* What is needed
Below are entries. Reproduce exactly the lines between the line holding "- VS Code extension: Live Sass Compiler" and the line holding "npm i axios", inclusive, and only those.

* Material for this exercise

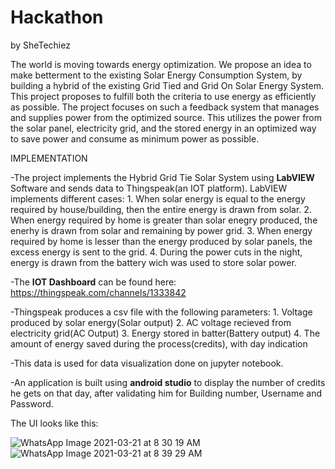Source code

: # Hackathon
by SheTechiez

The world is moving towards energy optimization. We propose an idea to make betterment to the existing Solar Energy Consumption System, by building a hybrid of the existing Grid Tied and Grid On Solar Energy System.
This project proposes to fulfill both the criteria to use energy as efficiently as possible. The project focuses on such a feedback system that manages and supplies power from the optimized source. This utilizes the power from the solar panel, electricity grid, and the stored energy in an optimized way to save power and consume as minimum power as possible.

IMPLEMENTATION

-The project implements the Hybrid Grid Tie Solar System using **LabVIEW** Software and sends data to Thingspeak(an IOT platform).
LabVIEW implements different cases: 1. When solar energy is equal to the energy required by house/building, then the entire energy is drawn from solar.
                                    2. When energy required by home is greater than solar enegry produced, the enerhy is drawn from solar and remaining by power grid.
                                    3. When energy required by home is lesser than the energy produced by solar panels, the excess energy is sent to the grid.
                                    4. During the power cuts in the night, energy is drawn from the battery wich was used to store solar power.

-The **IOT Dashboard** can be found here: https://thingspeak.com/channels/1333842 

-Thingspeak produces a csv file with the following parameters: 1. Voltage produced by solar energy(Solar output)
                                                               2. AC voltage recieved from electricity grid(AC Output)
                                                               3. Energy stored in batter(Battery output)
                                                               4. The amount of energy saved during the process(credits), with day indication

-This data is used for data visualization done on jupyter notebook.

-An application is built using **android studio** to display the number of credits he gets on that day, after validating him for Building number, Username and Password.

The UI looks like this:

![WhatsApp Image 2021-03-21 at 8 30 19 AM](https://user-images.githubusercontent.com/56498610/111892398-2e48aa00-8a21-11eb-8b8b-85a0fc02e34e.jpeg)
![WhatsApp Image 2021-03-21 at 8 39 29 AM](https://user-images.githubusercontent.com/56498610/111892407-4ae4e200-8a21-11eb-813d-0f54b7651ac5.jpeg)




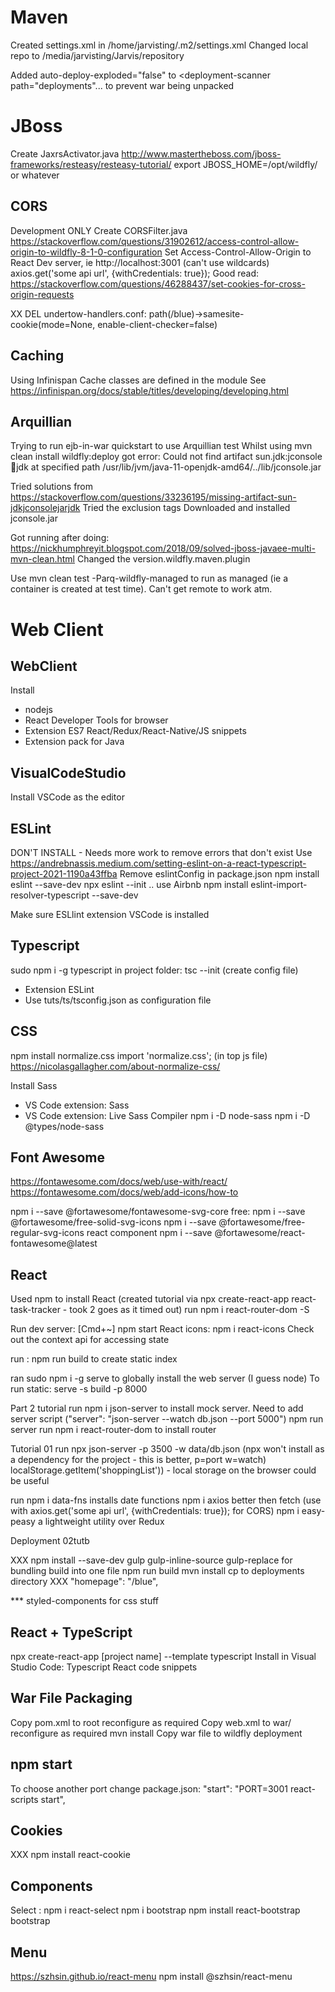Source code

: Maven
=====

Created settings.xml in /home/jarvisting/.m2/settings.xml
Changed local repo to /media/jarvisting/Jarvis/repository

Added auto-deploy-exploded="false"  to <deployment-scanner path="deployments"...   to prevent war being unpacked


JBoss
=====
Create JaxrsActivator.java  http://www.mastertheboss.com/jboss-frameworks/resteasy/resteasy-tutorial/
export JBOSS_HOME=/opt/wildfly/  or whatever


CORS
----
Development ONLY
Create CORSFilter.java   https://stackoverflow.com/questions/31902612/access-control-allow-origin-to-wildfly-8-1-0-configuration
Set Access-Control-Allow-Origin to React Dev server, ie http://localhost:3001  (can't use wildcards)
axios.get('some api url', {withCredentials: true});
Good read: https://stackoverflow.com/questions/46288437/set-cookies-for-cross-origin-requests

XX DEL undertow-handlers.conf: path(/blue)->samesite-cookie(mode=None, enable-client-checker=false)


Caching
-------
Using Infinispan
Cache classes are defined in the module
See https://infinispan.org/docs/stable/titles/developing/developing.html

Arquillian
----------

Trying to run ejb-in-war quickstart to use Arquillian test
Whilst using     mvn clean install wildfly:deploy 
got error: Could not find artifact sun.jdk:jconsole:jar:jdk at specified path /usr/lib/jvm/java-11-openjdk-amd64/../lib/jconsole.jar

Tried solutions from https://stackoverflow.com/questions/33236195/missing-artifact-sun-jdkjconsolejarjdk
Tried the exclusion tags
Downloaded and installed jconsole.jar

Got running after doing: https://nickhumphreyit.blogspot.com/2018/09/solved-jboss-javaee-multi-mvn-clean.html
Changed the version.wildfly.maven.plugin

Use mvn clean test -Parq-wildfly-managed
to run as managed (ie a container is created at test time). 
Can't get remote to work atm.


Web Client
=========


WebClient
---------
Install
- nodejs
- React Developer Tools for browser
- Extension ES7 React/Redux/React-Native/JS snippets
- Extension pack for Java

VisualCodeStudio
----------------
Install VSCode as the editor

ESLint
------
DON'T INSTALL - Needs more work to remove errors that don't exist
Use https://andrebnassis.medium.com/setting-eslint-on-a-react-typescript-project-2021-1190a43ffba
Remove eslintConfig in package.json
npm install eslint --save-dev
npx eslint --init
.. use Airbnb
npm install eslint-import-resolver-typescript --save-dev


Make sure ESLlint extension VSCode is installed
  
Typescript
----------
sudo npm i -g typescript
in project folder: tsc --init (create config file)
- Extension ESLint
- Use tuts/ts/tsconfig.json as configuration file


CSS
---
npm install normalize.css
import 'normalize.css'; (in top js file)
https://nicolasgallagher.com/about-normalize-css/

Install Sass
- VS Code extension: Sass
- VS Code extension: Live Sass Compiler
npm i -D node-sass
npm i -D @types/node-sass

Font Awesome
------------
https://fontawesome.com/docs/web/use-with/react/
https://fontawesome.com/docs/web/add-icons/how-to

npm i --save @fortawesome/fontawesome-svg-core
free:
npm i --save @fortawesome/free-solid-svg-icons
npm i --save @fortawesome/free-regular-svg-icons
react component
npm i --save @fortawesome/react-fontawesome@latest


React
-----
Used npm to install React (created tutorial via npx create-react-app react-task-tracker - took 2 goes as it timed out)
run npm i react-router-dom -S



Run dev server: [Cmd+~] npm start
React icons: npm i react-icons
Check out the context api for accessing state

run : npm run build   to create static index

ran sudo npm i -g serve   to globally install the web server (I guess node)
To run static: serve -s build -p 8000

Part 2 tutorial
run npm i json-server  to install mock server. Need to add server script ("server": "json-server --watch db.json --port 5000") npm run server
run npm i react-router-dom  to install router

Tutorial 01
run npx json-server -p 3500 -w data/db.json (npx won't install as a dependency for the project - this is better, p=port w=watch)
localStorage.getItem('shoppingList')) - local storage on the browser could be useful

run npm i data-fns   installs date functions
npm i axios    better then fetch  (use with axios.get('some api url', {withCredentials: true}); for CORS)
npm i easy-peasy     a lightweight utility over Redux


Deployment 02tutb

XXX npm install --save-dev gulp gulp-inline-source gulp-replace    for bundling build into one file
npm run build
mvn install
cp to deployments directory
XXX "homepage": "/blue",

*** styled-components for css stuff

React + TypeScript
------------------
npx create-react-app [project name] --template typescript
Install in Visual Studio Code: Typescript React code snippets

War File Packaging
------------------
Copy pom.xml to root  reconfigure as required
Copy web.xml to war/  reconfigure as required
mvn install
Copy war file to wildfly deployment 

npm start
---------
To choose another port change package.json: "start": "PORT=3001 react-scripts start",

Cookies
-------
XXX npm install react-cookie

Components
----------
Select : 
npm i react-select
npm i bootstrap
npm install react-bootstrap bootstrap

Menu
----
https://szhsin.github.io/react-menu
npm install @szhsin/react-menu





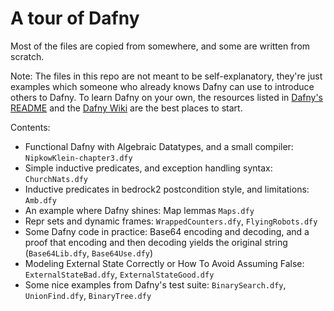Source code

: # A tour of Dafny

Most of the files are copied from somewhere, and some are written from scratch.

Note: The files in this repo are not meant to be self-explanatory, they're just examples which someone who already knows Dafny can use to introduce others to Dafny.
To learn Dafny on your own, the resources listed in [Dafny's README](https://github.com/dafny-lang/dafny/#read-more) and the [Dafny Wiki](https://github.com/dafny-lang/dafny/wiki) are the best places to start.


Contents:
* Functional Dafny with Algebraic Datatypes, and a small compiler: `NipkowKlein-chapter3.dfy`
* Simple inductive predicates, and exception handling syntax: `ChurchNats.dfy`
* Inductive predicates in bedrock2 postcondition style, and limitations: `Amb.dfy`
* An example where Dafny shines: Map lemmas `Maps.dfy`
* Repr sets and dynamic frames: `WrappedCounters.dfy`, `FlyingRobots.dfy`
* Some Dafny code in practice: Base64 encoding and decoding, and a proof that encoding and then decoding yields the original string (`Base64Lib.dfy`, `Base64Use.dfy`)
* Modeling External State Correctly or How To Avoid Assuming False: `ExternalStateBad.dfy`, `ExternalStateGood.dfy`
* Some nice examples from Dafny's test suite: `BinarySearch.dfy`, `UnionFind.dfy`, `BinaryTree.dfy`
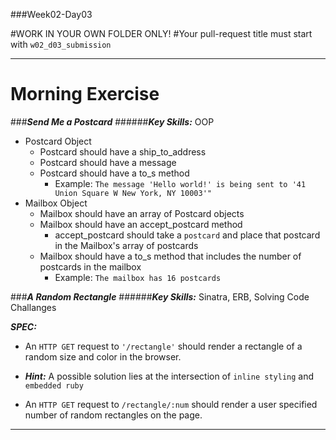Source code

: ###Week02-Day03

#WORK IN YOUR OWN FOLDER ONLY!
#Your pull-request title must start with `w02_d03_submission`

---

# Morning Exercise

###***Send Me a Postcard***
######***Key Skills:*** OOP

- Postcard Object
	- Postcard should have a ship_to_address
	- Postcard should have a message	
	- Postcard should have a to_s method
		- Example: `The message 'Hello world!' is being sent to '41 Union Square W New York, NY 10003'"`
- Mailbox Object 
	- Mailbox should have an array of Postcard objects
	- Mailbox should have an accept_postcard method
		- accept_postcard should take a `postcard` and place that postcard in the Mailbox's array of postcards
	- Mailbox should have a to_s method that includes the number of postcards in the mailbox
		- Example: `The mailbox has 16 postcards`


###***A Random Rectangle***
######***Key Skills:*** Sinatra, ERB, Solving Code Challanges

***SPEC:***

* An `HTTP GET` request to `'/rectangle'` should render a rectangle of a random size and color in the browser.  

*  ***Hint:*** A possible solution lies at the intersection of `inline styling` and `embedded ruby`

* An `HTTP GET` request to `/rectangle/:num` should render a user specified number of random rectangles on the page.    



---


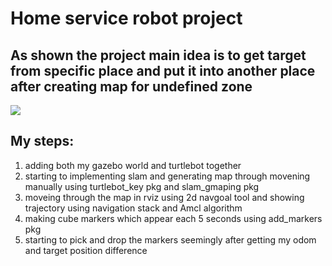 # Home service robot project 
## As shown the project main idea is to get target from specific place and put it into another place after creating map for undefined zone

![](ros.gif)

## My steps:
1. adding both my gazebo world and turtlebot together 
2. starting to implementing slam and generating map through movening manually using turtlebot_key pkg and slam_gmaping pkg
3. moveing through the map in rviz using 2d navgoal tool and showing trajectory using navigation stack and Amcl algorithm
4. making cube markers which appear each 5 seconds using add_markers pkg
5. starting to pick and drop the markers seemingly after getting my odom and target position difference 


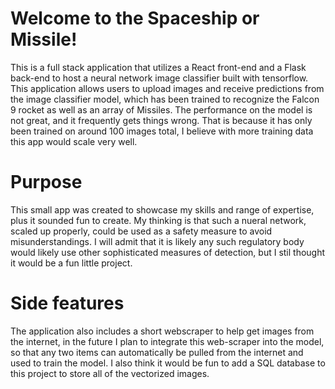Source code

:# Welcome to the Spaceship or Missile!
This is a full stack application that utilizes a React front-end and a Flask back-end to host a neural network image classifier built with tensorflow. This application allows users to upload images and receive predictions from the image classifier model, which has been trained to recognize the Falcon 9 rocket as well as an array of Missiles. The performance on the model is not great, and it frequently gets things wrong. That is because it has only been trained on around 100 images total, I believe with more training data this app would scale very well.


# Purpose
This small app was created to showcase my skills and range of expertise, plus it sounded fun to create. My thinking is that such a nueral network, scaled up properly, could be used as a safety measure to avoid misunderstandings. I will admit that it is likely any such regulatory body would likely use other sophisticated measures of detection, but I stil thought it would be a fun little project.


# Side features
The application also includes a short webscraper to help get images from the internet, in the future I plan to integrate this web-scraper into the model, so that any two items can automatically be pulled from the internet and used to train the model. I also think it would be fun to add a SQL database to this project to store all of the vectorized images.

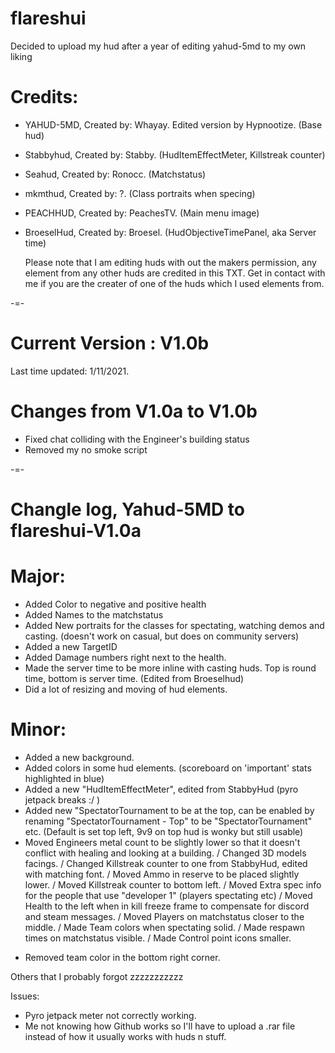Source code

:# flareshui
Decided to upload my hud after a year of editing yahud-5md to my own liking

# Credits:
+ YAHUD-5MD,  Created by: Whayay.      Edited version by Hypnootize. (Base hud)
+ Stabbyhud,  Created by: Stabby.      (HudItemEffectMeter, Killstreak counter)
+ Seahud,     Created by: Ronocc.      (Matchstatus)
+ mkmthud,    Created by: ?.           (Class portraits when specing)
+ PEACHHUD,   Created by: PeachesTV.   (Main menu image)
+ BroeselHud, Created by: Broesel.     (HudObjectiveTimePanel, aka Server time)


  Please note that I am editing huds with out the makers permission, any element from any other huds are credited in this TXT. 
  Get in contact with me if you are the creater of one of the huds which I used elements from.

-=-

# Current Version : V1.0b
Last time updated: 1/11/2021.

# Changes from V1.0a to V1.0b

- Fixed chat colliding with the Engineer's building status
- Removed my no smoke script


-=-

# Changle log, Yahud-5MD to flareshui-V1.0a

# Major:
+ Added Color to negative and positive health
+ Added Names to the matchstatus
+ Added New portraits for the classes for spectating, watching demos and casting. (doesn't work on casual, but does on community servers)
+ Added a new TargetID
+ Added Damage numbers right next to the health.
+  Made the server time to be more inline with casting huds. Top is round time, bottom is server time. (Edited from Broeselhud)
+   Did a lot of resizing and moving of hud elements.

# Minor:
+ Added a new background.
+ Added colors in some hud elements. (scoreboard on 'important' stats highlighted in blue)
+ Added a new "HudItemEffectMeter", edited from StabbyHud (pyro jetpack breaks :/ )
+ Added new "SpectatorTournament to be at the top, can be enabled by renaming "SpectatorTournament - Top" to be "SpectatorTournament" etc. (Default is set top left, 9v9 on top hud is wonky but still usable)
+ Moved Engineers metal count to be slightly lower so that it doesn't conflict with healing and looking at a building.
/ Changed 3D models facings.
/ Changed Killstreak counter to one from StabbyHud, edited with matching font.
/ Moved Ammo in reserve to be placed slightly lower.
/ Moved Killstreak counter to bottom left.
/ Moved Extra spec info for the people that use "developer 1" (players spectating etc)
/ Moved Health to the left when in kill freeze frame to compensate for discord and steam messages.
/ Moved Players on matchstatus closer to the middle.
/  Made Team colors when spectating solid. 
/  Made respawn times on matchstatus visible.
/  Made Control point icons smaller.
- Removed team color in the bottom right corner.

Others that I probably forgot zzzzzzzzzzz

 Issues:
- Pyro jetpack meter not correctly working.
- Me not knowing how Github works so I'll have to upload a .rar file instead of how it usually works with huds n stuff.



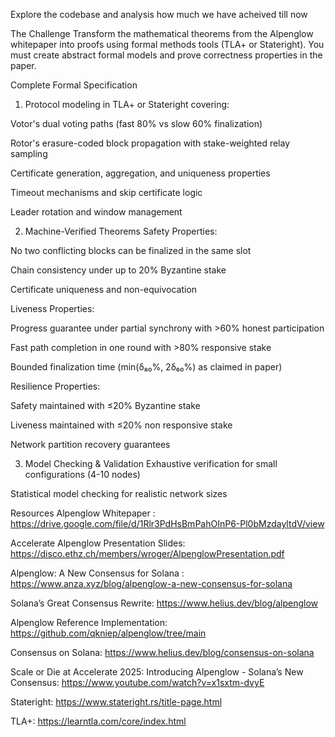 <!-- Author: Ayush Srivastava -->

Explore the codebase and analysis how much we have acheived till now

The Challenge
Transform the mathematical theorems from the Alpenglow whitepaper into proofs using formal methods tools (TLA+ or Stateright). You must create abstract formal models and prove correctness properties in the paper.

Complete Formal Specification

1. Protocol modeling in TLA+ or Stateright covering:

Votor's dual voting paths (fast 80% vs slow 60% finalization)

Rotor's erasure-coded block propagation with stake-weighted relay sampling

Certificate generation, aggregation, and uniqueness properties

Timeout mechanisms and skip certificate logic

Leader rotation and window management

2. Machine-Verified Theorems
Safety Properties:

No two conflicting blocks can be finalized in the same slot

Chain consistency under up to 20% Byzantine stake

Certificate uniqueness and non-equivocation

Liveness Properties:

Progress guarantee under partial synchrony with >60% honest participation

Fast path completion in one round with >80% responsive stake

Bounded finalization time (min(δ₈₀%, 2δ₆₀%) as claimed in paper)

Resilience Properties:

Safety maintained with ≤20% Byzantine stake

Liveness maintained with ≤20% non responsive stake

Network partition recovery guarantees

3. Model Checking & Validation
Exhaustive verification for small configurations (4-10 nodes)

Statistical model checking for realistic network sizes

Resources
Alpenglow Whitepaper : https://drive.google.com/file/d/1Rlr3PdHsBmPahOInP6-Pl0bMzdayltdV/view

Accelerate Alpenglow Presentation Slides: https://disco.ethz.ch/members/wroger/AlpenglowPresentation.pdf

Alpenglow: A New Consensus for Solana : https://www.anza.xyz/blog/alpenglow-a-new-consensus-for-solana

Solana’s Great Consensus Rewrite: https://www.helius.dev/blog/alpenglow

Alpenglow Reference Implementation: https://github.com/qkniep/alpenglow/tree/main

Consensus on Solana: https://www.helius.dev/blog/consensus-on-solana

Scale or Die at Accelerate 2025: Introducing Alpenglow - Solana’s New Consensus: https://www.youtube.com/watch?v=x1sxtm-dvyE

Stateright: https://www.stateright.rs/title-page.html

TLA+: https://learntla.com/core/index.html
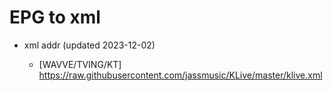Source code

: # EPG to xml

* xml addr (updated 2023-12-02)

  - [WAVVE/TVING/KT]
    https://raw.githubusercontent.com/jassmusic/KLive/master/klive.xml

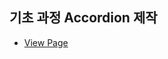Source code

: ## 기초 과정 Accordion 제작

- <a href="https://mook9288.github.io/vanillaJS/src/accordion/basic">View Page</a>
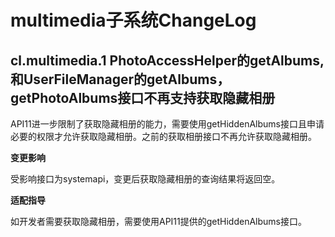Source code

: # multimedia子系统ChangeLog

## cl.multimedia.1 PhotoAccessHelper的getAlbums, 和UserFileManager的getAlbums，getPhotoAlbums接口不再支持获取隐藏相册

API11进一步限制了获取隐藏相册的能力，需要使用getHiddenAlbums接口且申请必要的权限才允许获取隐藏相册。之前的获取相册接口不再允许获取隐藏相册。

**变更影响**

受影响接口为systemapi，变更后获取隐藏相册的查询结果将返回空。

**适配指导**

如开发者需要获取隐藏相册，需要使用API11提供的getHiddenAlbums接口。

* Exercise answer
- VS Code extension: Live Sass Compiler
npm i -D node-sass
npm i -D @types/node-sass

Font Awesome
------------
https://fontawesome.com/docs/web/use-with/react/
https://fontawesome.com/docs/web/add-icons/how-to

npm i --save @fortawesome/fontawesome-svg-core
free:
npm i --save @fortawesome/free-solid-svg-icons
npm i --save @fortawesome/free-regular-svg-icons
react component
npm i --save @fortawesome/react-fontawesome@latest


React
-----
Used npm to install React (created tutorial via npx create-react-app react-task-tracker - took 2 goes as it timed out)
run npm i react-router-dom -S



Run dev server: [Cmd+~] npm start
React icons: npm i react-icons
Check out the context api for accessing state

run : npm run build   to create static index

ran sudo npm i -g serve   to globally install the web server (I guess node)
To run static: serve -s build -p 8000

Part 2 tutorial
run npm i json-server  to install mock server. Need to add server script ("server": "json-server --watch db.json --port 5000") npm run server
run npm i react-router-dom  to install router

Tutorial 01
run npx json-server -p 3500 -w data/db.json (npx won't install as a dependency for the project - this is better, p=port w=watch)
localStorage.getItem('shoppingList')) - local storage on the browser could be useful

run npm i data-fns   installs date functions
npm i axios    better then fetch  (use with axios.get('some api url', {withCredentials: true}); for CORS)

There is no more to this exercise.